Lysis VM

Third VM: structural template instantiation with hash-consing and frame-spill heap. The canonical example of Bytecode-Oriented Compilation in Achronyme.

Why Lysis exists

Akron and Artik both execute once per proof. Lysis is different: it separates compile/instantiate from runtime emission. The walker emits a Lysis program that, when run, produces SSA IR — and the executor’s interning sink collapses structurally identical sub-trees during emission.

Concretely: the legacy eager template expander unrolled every loop and inlined every sub-template up front. Lysis defers that expansion to runtime and dedupes redundant sub-graphs via hash-consing. Current in-tree comments and tests identify SHA-256(64)-shaped circuits as the motivating scale target; exact wall-clock and constraint-delta figures are benchmark outputs, not architectural invariants.

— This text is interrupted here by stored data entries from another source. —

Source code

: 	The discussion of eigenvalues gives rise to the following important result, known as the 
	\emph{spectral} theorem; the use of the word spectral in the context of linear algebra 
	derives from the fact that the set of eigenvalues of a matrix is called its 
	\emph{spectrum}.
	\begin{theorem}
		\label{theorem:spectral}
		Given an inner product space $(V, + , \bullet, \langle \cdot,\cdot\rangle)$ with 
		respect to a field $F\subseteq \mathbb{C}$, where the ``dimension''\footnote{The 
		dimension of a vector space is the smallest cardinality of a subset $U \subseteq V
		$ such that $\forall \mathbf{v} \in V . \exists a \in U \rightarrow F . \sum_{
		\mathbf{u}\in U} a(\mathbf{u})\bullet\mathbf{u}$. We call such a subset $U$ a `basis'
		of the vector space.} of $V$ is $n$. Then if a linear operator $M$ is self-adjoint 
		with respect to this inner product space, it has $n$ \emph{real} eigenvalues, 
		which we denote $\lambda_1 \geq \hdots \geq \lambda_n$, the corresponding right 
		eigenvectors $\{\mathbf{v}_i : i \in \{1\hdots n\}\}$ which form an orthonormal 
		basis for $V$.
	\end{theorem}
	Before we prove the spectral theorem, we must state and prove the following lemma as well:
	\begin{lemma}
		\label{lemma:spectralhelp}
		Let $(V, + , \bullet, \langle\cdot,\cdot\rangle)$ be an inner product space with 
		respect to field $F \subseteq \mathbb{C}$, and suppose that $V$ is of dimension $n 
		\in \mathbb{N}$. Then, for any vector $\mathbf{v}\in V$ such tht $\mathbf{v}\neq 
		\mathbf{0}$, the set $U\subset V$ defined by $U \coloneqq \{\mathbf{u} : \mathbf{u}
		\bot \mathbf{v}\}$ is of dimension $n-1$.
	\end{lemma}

Bytecode-Oriented Compilation (BOC)

Lysis is the canonical example of what we call Bytecode-Oriented Compilation (BOC) inside Achronyme: a compiler architecture where the compilation step itself is a bytecode program, and the output of compilation is the side-effect of running that bytecode on a VM.

The shape:

Source → Bytecode → Run on VM → Compile output

Two distinctions worth being explicit about, since BOC sits next to several closer-named patterns:

BOC is not “a compiler that emits bytecode.” Java’s javac and CPython produce bytecode as their final artifact — that bytecode is data, consumed later by a separate runtime. In BOC the bytecode is consumed as part of compilation itself: every step the VM executes pushes an entry into the output. In Lysis’s case, those entries are SSA IR nodes that go on to become R1CS constraints. The bytecode is the engine of compilation, not its product.
BOC is heterogeneous staged compilation. The closest neighbors in the literature are multi-stage programming (MetaOCaml, Template Haskell), compile-time function execution (Zig comptime, D CTFE), and metacompilation (Forth). All of them are typically homogeneous — stage-2 produces stage-1-shaped code, baked into the same target binary. BOC is heterogeneous: Lysis bytecode is a different ISA from its output, and the output is a constraint system, not an executable.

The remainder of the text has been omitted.